I don't know why Obama got a Nobel peace prize. He has done really nothing to deserve it yet, he even admitted as much when he found out. Personally by giving him the prize now I think the Nobel Award has lost alot of it's credibilty. The fault lies not with Obama, but the Nobel commity.


----------



## pxexaxcxex (Jul 28, 2009)

I agree, the committee is at fault...seriously....we are not peaceful right now...and he is OUR leader.


----------



## Guest (Oct 11, 2009)

no fault of Obama here...someone must have spiked the water supply to the Nobel board/commitee members houses with some "Stupid" drug!!! they must have been really out of their head to do this.

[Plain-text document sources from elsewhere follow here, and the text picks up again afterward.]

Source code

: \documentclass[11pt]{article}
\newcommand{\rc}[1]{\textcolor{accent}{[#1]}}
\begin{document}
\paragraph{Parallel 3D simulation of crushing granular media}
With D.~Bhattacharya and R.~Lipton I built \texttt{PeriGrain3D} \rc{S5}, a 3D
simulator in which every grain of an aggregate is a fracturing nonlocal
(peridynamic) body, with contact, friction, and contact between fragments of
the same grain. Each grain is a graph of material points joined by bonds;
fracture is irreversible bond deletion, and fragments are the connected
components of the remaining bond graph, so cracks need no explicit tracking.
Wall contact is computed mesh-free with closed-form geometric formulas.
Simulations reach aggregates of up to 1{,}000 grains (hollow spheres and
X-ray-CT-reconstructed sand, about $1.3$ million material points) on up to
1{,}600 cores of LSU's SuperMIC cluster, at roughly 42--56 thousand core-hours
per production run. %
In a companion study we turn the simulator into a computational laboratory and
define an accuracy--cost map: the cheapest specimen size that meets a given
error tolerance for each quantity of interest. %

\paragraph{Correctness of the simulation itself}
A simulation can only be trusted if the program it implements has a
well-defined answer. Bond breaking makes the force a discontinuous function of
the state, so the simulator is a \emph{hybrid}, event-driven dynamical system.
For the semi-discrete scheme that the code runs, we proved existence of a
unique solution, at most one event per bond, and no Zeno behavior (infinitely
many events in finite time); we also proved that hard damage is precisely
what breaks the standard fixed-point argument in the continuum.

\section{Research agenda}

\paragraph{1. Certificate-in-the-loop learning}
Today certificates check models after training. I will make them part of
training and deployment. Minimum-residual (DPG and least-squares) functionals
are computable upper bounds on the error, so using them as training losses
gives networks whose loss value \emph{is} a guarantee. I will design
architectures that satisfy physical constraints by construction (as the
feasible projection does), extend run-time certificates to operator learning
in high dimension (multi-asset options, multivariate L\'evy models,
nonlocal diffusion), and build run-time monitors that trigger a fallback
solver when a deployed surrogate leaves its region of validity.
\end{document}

EMC is right. he is gonna draw a heck of a lotta flake for this.


----------



## mesovortex (Oct 4, 2009)

Read off some where about some interesting view point of why Obama would get the Nobel Peace Prize. It is basically Europe telling him to withdraw troops from Middle East and don't start another war. The Nobel Peace Prize is a political move to restrict Obama rather than praise him for whatever reason they come up with. Interesting point.


----------



## COM (Mar 15, 2008)

I don't really understand the committee's reasoning here, but I have not taken the Nobel Peace Prize seriously since they gave it to Yasir Arafat.


----------



## emc7 (Jul 23, 2005)

Oh no, we can't bomb Iran, I'd have to give back the peace prize. Yeah, right.


----------



## mesovortex (Oct 4, 2009)

Nobel Prize outside of science is pretty much a joke, no doubt about that.

However, the article pointed out that this is more like emancipation proclamation during the civil war years. If Europe help the south in anyway would means that they support slavery. In this case, they award Obama with Nobel Peace Prize so if US goes to war later, the European nations have a good excuse to go against US's decision.


----------



## shev (Jan 18, 2005)

The funny thing is, for him to have won he would have had to have been nominated before the cut-off date, which was only a few weeks after being inaugurated. 

Eh, lots of random people have won. But, if there's one thing Obama has done, it's try to restart the diplomacy among nations that was neglected by Bush, which I think is what the prize was for.


----------



## OCtrackiepacsg1 (Oct 18, 2009)

Al gore won last year..so. watcha expect? just saying. And yeah shev, the nonimations were "due" a few weeks after the inauguration so any excuse that he "brought the world together in G20 stuff" would have not happened yet/


----------